週末に髪を切りに行った。一週間前に予約をしていたのだが、風邪で寝込んだせいで延期になった。髪を切って貰うのが大好きな私は、それが残念でならなかったが、世の中には半年も髪を切らない人が居るそうで、だから6週間が7週間になったくらいで変わりはないではないかと店の人達が笑った。但し、と店の人達は言う。私のように髪を短くしている人は確かに1,2センチの伸びに伴うスタイルの乱れが気になるだろう、と付け加えた。本当に彼らはよく分かっている。それが彼らの職業柄美意識というものなのかもしれない。髪を洗い、髪のパックをして貰いながら若い彼と話をした。彼は先週休みを取って家族のところへ行ってきたそうだ。てっきりボローニャの人だと思っていたが、マルケ州の小さな海の町出身とのことだった。マルケの海のことは友人家族からよく聞かされていた。マルケの海は美しく、そして海の背後には丘があって、それはそれは情緒深く、素晴らしいのだそうだ。友人家族がマルケに休暇の為の家とヨットを購入したのは、そうした理由かららしかった。そんな素晴らしいところに住んでいた彼が何故ボローニャに来たのかと言えば、仕事を求めてのことだったらしい。彼のような美を求める仕事に就くためには、やはりそれなりの街でなければならなかったらしい。其れでボローニャに来て良かったと思っているかと訊ねると、勿論だと彼は言った。美意識の違いもあれば、職場での確実なステイタスも得られる。だからボローニャに来たのは正解だったと彼は言った。それに、と彼は言葉をつづけた。生まれ育った小さな町では髪を切るのは職人の粋を出ないけれど、此処では違う、髪を切るのはアートでありクリエイトなのだ、と。それを聞いて嬉しくなった。私は常々思っていたのだ。髪を切る、髪をいじる人は芸術家なのだと。私のその言葉に彼は喜び、そういう人が居る限り髪を切る喜びを持ち続けられると言って彼は頭を垂れて感謝した。さて、しかし私の髪を切る人は彼ではない。何故なら彼は男性の髪を切る専門だからだ。初めて彼が青年の髪を切るのを見た時、その素敵な鋏さばきに目を見張った。そして仕上がったスタイルの格好良いことと言ったら。髪を切り終えて立ち上がった青年に、あなた格好いいわねえ、と褒めたら、僕には専属のヘアスタイリストがついているからね、と言ってウィンクを投げられた。こうした小さな出来事でさえも、彼の喜びのひとつに違いない。髪のパックを終えてようやく髪を切る段になった。髪を切ってくれるのは店主で、何時も私に同じようなことを訊く。今日はどんな感じにしようか、と。髪の分け目はここ、長さはこのくらい、イメージ的にはこう、でもあなたのセンスを信用しているから、好きなようにして頂戴。すると大抵彼の瞳がきらりと光って、一言も喋らずに夢中になって切ってくれる。彼もまた芸術家なのだ。そういう人に髪を切って貰える私は運がいい。後は自分次第。朝家を出る前に髪に手を加える時間を作ればいい。これが実は一番難しい問題だ。

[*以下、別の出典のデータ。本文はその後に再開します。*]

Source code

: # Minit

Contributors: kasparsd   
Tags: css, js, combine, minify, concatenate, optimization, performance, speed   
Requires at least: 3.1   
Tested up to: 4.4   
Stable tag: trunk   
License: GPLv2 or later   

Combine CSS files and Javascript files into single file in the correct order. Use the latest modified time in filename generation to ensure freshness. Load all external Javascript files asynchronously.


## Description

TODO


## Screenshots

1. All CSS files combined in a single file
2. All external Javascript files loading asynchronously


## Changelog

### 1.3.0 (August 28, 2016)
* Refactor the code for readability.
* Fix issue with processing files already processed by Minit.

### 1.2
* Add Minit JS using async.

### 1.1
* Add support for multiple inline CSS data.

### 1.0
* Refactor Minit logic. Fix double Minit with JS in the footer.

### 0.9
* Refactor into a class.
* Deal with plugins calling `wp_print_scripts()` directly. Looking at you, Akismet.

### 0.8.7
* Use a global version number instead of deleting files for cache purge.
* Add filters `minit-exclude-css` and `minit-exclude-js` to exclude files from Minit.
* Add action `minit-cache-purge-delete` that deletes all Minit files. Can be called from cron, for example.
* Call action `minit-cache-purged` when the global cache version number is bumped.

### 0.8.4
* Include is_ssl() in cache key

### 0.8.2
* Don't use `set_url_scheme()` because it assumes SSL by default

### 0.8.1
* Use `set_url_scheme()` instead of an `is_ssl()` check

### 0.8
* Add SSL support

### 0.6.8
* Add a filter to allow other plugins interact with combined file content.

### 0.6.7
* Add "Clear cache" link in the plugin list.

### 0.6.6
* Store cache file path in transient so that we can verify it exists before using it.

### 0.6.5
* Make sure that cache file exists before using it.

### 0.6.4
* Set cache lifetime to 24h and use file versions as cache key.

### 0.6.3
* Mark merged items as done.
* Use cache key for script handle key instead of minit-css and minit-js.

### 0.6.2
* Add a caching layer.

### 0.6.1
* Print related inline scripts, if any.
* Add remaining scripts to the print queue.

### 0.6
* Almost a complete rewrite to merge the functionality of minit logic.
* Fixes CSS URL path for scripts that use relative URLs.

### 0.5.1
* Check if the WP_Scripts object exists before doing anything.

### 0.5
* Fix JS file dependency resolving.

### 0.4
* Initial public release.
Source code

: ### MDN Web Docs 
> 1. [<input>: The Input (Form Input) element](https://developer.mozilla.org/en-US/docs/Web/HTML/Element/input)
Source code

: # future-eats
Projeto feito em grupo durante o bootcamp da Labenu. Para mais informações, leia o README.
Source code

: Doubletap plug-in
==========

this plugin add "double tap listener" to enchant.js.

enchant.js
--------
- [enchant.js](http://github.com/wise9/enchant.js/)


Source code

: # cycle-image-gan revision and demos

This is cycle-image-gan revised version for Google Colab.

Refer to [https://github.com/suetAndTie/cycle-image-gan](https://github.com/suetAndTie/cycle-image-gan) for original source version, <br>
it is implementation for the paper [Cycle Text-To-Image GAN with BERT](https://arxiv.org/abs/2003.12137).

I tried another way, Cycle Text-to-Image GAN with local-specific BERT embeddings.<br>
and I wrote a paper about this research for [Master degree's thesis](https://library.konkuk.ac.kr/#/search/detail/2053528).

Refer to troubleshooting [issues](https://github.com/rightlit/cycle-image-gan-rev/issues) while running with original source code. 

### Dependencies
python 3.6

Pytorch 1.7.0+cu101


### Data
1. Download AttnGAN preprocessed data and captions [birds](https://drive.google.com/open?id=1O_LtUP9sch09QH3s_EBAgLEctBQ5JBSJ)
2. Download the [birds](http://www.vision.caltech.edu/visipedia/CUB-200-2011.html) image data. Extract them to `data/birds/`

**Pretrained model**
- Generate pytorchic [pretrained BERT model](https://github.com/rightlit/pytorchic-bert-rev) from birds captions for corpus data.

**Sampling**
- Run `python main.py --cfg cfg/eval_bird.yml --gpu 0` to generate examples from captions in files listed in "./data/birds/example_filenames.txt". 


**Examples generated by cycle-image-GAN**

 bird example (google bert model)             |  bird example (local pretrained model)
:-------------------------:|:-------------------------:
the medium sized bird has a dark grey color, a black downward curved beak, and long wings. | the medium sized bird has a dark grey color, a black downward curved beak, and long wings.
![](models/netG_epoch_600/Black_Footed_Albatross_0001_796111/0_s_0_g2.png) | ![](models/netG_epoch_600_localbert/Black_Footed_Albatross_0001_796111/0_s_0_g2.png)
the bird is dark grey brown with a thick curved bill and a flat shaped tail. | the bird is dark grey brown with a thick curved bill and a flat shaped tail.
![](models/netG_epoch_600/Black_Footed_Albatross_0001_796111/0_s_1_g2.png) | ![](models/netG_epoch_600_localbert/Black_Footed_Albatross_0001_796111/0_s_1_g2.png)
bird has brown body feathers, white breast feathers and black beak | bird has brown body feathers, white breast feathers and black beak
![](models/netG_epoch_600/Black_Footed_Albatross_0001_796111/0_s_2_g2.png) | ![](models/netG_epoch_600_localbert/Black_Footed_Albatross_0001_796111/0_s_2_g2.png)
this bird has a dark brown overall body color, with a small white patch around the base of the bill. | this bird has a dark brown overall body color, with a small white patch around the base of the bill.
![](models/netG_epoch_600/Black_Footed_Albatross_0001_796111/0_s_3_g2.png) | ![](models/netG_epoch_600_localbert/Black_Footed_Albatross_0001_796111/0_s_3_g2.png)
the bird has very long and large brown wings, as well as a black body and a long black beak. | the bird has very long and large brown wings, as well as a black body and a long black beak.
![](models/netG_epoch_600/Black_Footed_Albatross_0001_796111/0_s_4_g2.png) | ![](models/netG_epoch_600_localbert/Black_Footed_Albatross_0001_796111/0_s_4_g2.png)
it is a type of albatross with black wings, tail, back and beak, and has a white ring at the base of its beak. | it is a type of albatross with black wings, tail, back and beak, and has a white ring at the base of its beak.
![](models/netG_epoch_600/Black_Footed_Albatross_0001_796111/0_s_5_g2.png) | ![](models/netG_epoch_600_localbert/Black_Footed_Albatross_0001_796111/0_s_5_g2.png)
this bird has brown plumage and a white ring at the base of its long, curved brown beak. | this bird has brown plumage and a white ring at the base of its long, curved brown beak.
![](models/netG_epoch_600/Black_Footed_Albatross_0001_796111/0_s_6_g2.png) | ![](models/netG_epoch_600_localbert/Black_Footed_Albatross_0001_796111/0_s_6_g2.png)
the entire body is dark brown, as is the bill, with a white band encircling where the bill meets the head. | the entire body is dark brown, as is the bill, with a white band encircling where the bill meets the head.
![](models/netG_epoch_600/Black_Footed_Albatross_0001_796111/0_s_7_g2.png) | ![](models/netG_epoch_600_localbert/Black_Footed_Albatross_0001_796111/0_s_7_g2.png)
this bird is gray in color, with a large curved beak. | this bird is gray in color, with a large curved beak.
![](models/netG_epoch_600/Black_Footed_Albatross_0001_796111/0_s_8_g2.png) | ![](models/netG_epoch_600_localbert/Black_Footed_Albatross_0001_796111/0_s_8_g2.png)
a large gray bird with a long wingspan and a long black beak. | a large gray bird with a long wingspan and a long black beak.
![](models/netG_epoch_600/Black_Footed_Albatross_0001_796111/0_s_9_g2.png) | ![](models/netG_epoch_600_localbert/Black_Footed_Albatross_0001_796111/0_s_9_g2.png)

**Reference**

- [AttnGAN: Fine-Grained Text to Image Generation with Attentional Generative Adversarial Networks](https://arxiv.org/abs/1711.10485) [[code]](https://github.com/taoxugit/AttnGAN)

月曜日、火曜日、水曜日、木曜日、金曜日。次の週末まであと5日間あるけれど、髪もさっぱりしたことだし、ようし、楽しくいこう。




人気ブログランキングへ 

ちょっとスカーフを新調

DSCF0834 small


雨が降るでもない、しかし晴れるでもない、どんよりとした空の土曜日。病み上がりで辛かった一週間だったから、家でゆっくりしようと決めていたのに、昼頃になると、じっと居られなくなって家を出た。何をしたいでもない、何処へ行きたいでもなかった。ただ、バスに乗って何か平日とは違うことをしたかった。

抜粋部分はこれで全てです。